Silver jumped on July 3 after June payrolls came in at just 57,000, far below hopes. Soft jobs data revives bets on Federal Reserve rate cuts, and lower rates tend to help metals that pay no yield. The headline gave silver its spark. Whether the fire catches is a separate question.

Why a news spike is not the same as a trend change

News moves price. The trend and the levels decide whether the move sticks. Silver had already fallen to a six-month low near $55.60 on June 26 as a hawkish Fed repricing and a firmer dollar dragged it down. The July bounce reversed part of that drop. It did not reverse the structure behind it.

A rally inside a downtrend is a correction until it proves otherwise. Price is still sitting below the moving averages that framed the recent decline. That is the difference between a bounce and a bottom.

The one level that matters right now

Silver is pressing against resistance near $62.13, the 38.2% Fibonacci retracement of the earlier fall. As of the latest read, spot trades just under it, around $61.86. What happens at that line tells you more than the payroll headline that got price there.
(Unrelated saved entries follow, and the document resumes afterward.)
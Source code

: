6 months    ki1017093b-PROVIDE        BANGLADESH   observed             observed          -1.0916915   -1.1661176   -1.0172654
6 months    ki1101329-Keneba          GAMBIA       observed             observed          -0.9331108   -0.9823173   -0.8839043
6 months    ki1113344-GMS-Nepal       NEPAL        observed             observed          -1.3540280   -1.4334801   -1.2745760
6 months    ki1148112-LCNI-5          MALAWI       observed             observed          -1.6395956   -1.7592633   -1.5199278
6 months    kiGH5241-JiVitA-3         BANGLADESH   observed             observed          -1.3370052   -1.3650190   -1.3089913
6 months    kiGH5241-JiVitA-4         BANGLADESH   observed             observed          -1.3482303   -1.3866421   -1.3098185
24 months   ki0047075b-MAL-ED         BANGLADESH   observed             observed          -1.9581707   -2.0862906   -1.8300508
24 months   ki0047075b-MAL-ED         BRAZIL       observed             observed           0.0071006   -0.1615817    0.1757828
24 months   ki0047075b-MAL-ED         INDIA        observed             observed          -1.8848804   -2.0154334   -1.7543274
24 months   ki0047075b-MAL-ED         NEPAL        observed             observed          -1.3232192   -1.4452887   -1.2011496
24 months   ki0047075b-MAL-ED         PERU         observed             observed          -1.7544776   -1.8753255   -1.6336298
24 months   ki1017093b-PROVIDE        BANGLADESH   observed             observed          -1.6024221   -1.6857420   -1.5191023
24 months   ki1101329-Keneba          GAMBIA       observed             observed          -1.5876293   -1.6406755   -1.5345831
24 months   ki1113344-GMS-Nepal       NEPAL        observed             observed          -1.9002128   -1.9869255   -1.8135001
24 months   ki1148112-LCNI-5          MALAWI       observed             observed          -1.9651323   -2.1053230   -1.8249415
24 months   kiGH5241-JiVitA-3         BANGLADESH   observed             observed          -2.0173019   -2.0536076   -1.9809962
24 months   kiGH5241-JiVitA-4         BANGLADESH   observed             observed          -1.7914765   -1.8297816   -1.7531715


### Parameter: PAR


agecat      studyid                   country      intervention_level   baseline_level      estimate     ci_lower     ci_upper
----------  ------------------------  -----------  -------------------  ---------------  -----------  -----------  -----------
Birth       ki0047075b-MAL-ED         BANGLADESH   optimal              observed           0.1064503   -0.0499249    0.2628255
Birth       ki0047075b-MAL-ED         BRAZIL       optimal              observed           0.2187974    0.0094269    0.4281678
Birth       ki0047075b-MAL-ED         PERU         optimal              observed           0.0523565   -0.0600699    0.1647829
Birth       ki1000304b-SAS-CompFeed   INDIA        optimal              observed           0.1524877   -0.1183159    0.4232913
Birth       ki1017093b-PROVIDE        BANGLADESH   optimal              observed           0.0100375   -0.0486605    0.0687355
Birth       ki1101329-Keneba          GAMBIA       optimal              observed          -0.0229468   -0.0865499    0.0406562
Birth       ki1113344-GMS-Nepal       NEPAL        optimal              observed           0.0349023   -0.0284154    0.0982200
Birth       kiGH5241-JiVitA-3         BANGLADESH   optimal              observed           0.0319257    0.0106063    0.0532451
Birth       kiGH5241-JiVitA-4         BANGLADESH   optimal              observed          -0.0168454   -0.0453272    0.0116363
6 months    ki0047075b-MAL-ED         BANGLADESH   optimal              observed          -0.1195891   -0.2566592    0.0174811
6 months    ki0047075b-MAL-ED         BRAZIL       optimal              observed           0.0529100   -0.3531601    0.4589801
A decisive close above $62.13 would open the door towards the $63.56 to $64.11 band, then higher. A rejection points back to the $59 to $60 support cluster. A break below $58.50 would invalidate the bullish setup and put the $55.60 low back in play.

Silver 4-hour chart showing the July 3 spike stalling near 62.13 resistance with support at 59-60 and invalidation at 58.50.
Silver 4-hour chart showing the July 3 spike stalling near 62.13 resistance with support at 59-60 and invalidation at 58.50.

What the past teaches about jobs-day rallies

Weak US jobs prints spark sharp metal rallies often. Many fade within days when the broader rate and dollar trend stays intact. In 2011, silver's post-peak bounces were repeatedly sold as a multi-year downtrend reasserted itself.

2020 was different. Silver's violent rebound held because it lined up with a genuine regime shift: mass stimulus and a real easing cycle. That is the test. A correction fails at resistance. A reversal is confirmed by the trend turning and the levels holding.

The bull case, and what would confirm it

The stronger opposing view is regime change. Silver is still up roughly 68% over the past year, even after slipping around 12% year to date. If soft jobs data marks the start of a real Fed easing cycle, the June low near $55.60 could be a durable bottom, and the current bearish structure the tail end of a shakeout.

The confirmation is mechanical, not emotional: a clean close above $62.13, then follow-through into $63.56 to $66.09, on continued weak US data and a falling dollar. Without that, the burden of proof stays with the bears.

What to watch next

  • Whether price closes above $62.13 or gets rejected towards $59 to $60.
  • A break below $58.50, which reopens the $55.60 low.
  • Upcoming US labour and inflation data, confirming or reversing the softer-Fed repricing.
  • The US dollar's direction, which already forced silver to a six-month low once.
  • Fed September rate-decision odds, which the jobs miss trimmed.

The headline told you why silver moved. The level at $62.13 will tell you whether it means anything. Trade the confirmation, not the spark.

Frequently asked questions

A soft jobs print raises expectations that the Federal Reserve will cut interest rates. Lower rates reduce the appeal of holding cash and yield-bearing assets, which tends to support metals like silver that pay no yield.

A correction is a counter-trend bounce that fails at overhead resistance while the broader structure stays intact. A reversal is confirmed when price closes decisively above key levels and moving averages and follows through with the wider trend.

It is a horizontal level drawn from a prior price swing, based on ratios like 38.2% and 61.8%, that traders watch as potential support or resistance. Silver's 38.2% retracement near 62.13 is the level in focus here.

Silver is priced in dollars, so a stronger dollar usually makes it more expensive for other buyers and weighs on the price. A firmer dollar helped drag silver to a six-month low before the July bounce.